Somehow I missed the release of second edition of Thoughtworks' technology radar [PDF]. As they did in the inaugural edition they evaluated various techniques, tools, platforms and languages and put them in four buckets -- hold, assess, trial and adopt.

I will jump to the biggest surprise (but something that's consistent with what I'm hearing these days) -- GWT is moved back from Assess to Hold status. I used to be a fan of the approach GWT took, mostly coming from my angst towards writing Javascript, and to develop client-side stuff using the language that I'm quite familiar with -- Java.  Although I haven't done enterprise stuff with GWT yet, what I heard was it's not as productive as I was earlier thinking about, and this technology radar points to some of the issues with the generation of Javascript in terms of productivity, troubleshoting, not being able to utilize powerful features of Javascript, and unit testing. I'm not giving up yet on GWT, but would certainly like to hear feedback from the folks who used it in production-grade applications with good success.

As far as languages are concerned -- they are excited about two languages that I'm having great fun with -- Scala and Clojure. I'm fairly convinced that the enterprises sooner than later would evaluate options of using these JVM-based languages than sticking with Java alone. Java as a language is not dead yet (in fact far from it and dead is a too harsh a word), but if the current trend continues in terms of these new breed of JVM languages (coupled with some good customer stories) that day may not be that far off. Other than that in the languages section -- HTML 5 is gaining traction, which is expected.

In the tools category -- Restfulie has got a mention. I think this is pretty significant in the world of REST-based development. Restfulie is an excellent tool to achieve Hypermedia constraint (HATEOAS) of REST, which helps significantly in loose coupling between clients and servers. They said it well -- "It [success of Restufulie] is an emperical proof that the web and the hypermedia can be used to orchestrate complex business activities".
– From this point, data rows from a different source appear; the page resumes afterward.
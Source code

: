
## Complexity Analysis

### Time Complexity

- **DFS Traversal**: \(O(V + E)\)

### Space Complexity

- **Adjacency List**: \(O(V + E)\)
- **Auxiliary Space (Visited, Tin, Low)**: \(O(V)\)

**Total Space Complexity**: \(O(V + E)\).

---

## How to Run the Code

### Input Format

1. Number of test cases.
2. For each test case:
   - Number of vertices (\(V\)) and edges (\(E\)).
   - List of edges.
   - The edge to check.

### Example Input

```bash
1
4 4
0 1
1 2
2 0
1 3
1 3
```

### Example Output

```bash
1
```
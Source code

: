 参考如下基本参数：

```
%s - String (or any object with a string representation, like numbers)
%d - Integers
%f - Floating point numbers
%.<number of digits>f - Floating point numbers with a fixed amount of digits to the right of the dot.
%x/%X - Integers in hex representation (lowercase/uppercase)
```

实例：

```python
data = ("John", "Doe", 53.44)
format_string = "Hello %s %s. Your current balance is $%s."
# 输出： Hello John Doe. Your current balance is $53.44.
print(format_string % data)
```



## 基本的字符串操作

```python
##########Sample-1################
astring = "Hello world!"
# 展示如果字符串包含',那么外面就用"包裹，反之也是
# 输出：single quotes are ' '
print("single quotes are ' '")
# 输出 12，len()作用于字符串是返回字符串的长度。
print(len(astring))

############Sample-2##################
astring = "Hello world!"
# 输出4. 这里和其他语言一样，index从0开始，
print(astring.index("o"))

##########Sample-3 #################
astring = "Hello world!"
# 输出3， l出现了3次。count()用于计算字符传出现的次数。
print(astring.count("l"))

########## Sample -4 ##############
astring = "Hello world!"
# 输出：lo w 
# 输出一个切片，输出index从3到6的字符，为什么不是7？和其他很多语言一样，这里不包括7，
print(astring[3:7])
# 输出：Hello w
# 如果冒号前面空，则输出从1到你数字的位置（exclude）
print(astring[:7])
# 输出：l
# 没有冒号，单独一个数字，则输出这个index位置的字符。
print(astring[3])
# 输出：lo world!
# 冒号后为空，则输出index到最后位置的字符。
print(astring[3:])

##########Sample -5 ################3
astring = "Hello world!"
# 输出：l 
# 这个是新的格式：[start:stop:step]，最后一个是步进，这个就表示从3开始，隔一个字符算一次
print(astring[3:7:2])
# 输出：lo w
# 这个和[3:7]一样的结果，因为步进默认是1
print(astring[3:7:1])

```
Also in the tools category -- Subversion moves back into the Adopt section. It has to be that way all along, in my opinion. I like distributed version control systems (Git and Mercurial) a lot but Subversion still has a place in the enterprise. I second their opinion that it's a solid version control system suitable for most teams. New to enter the radar is Github, another success story, undoubtedly popularized Git along with their source code hosting and social networking abilities.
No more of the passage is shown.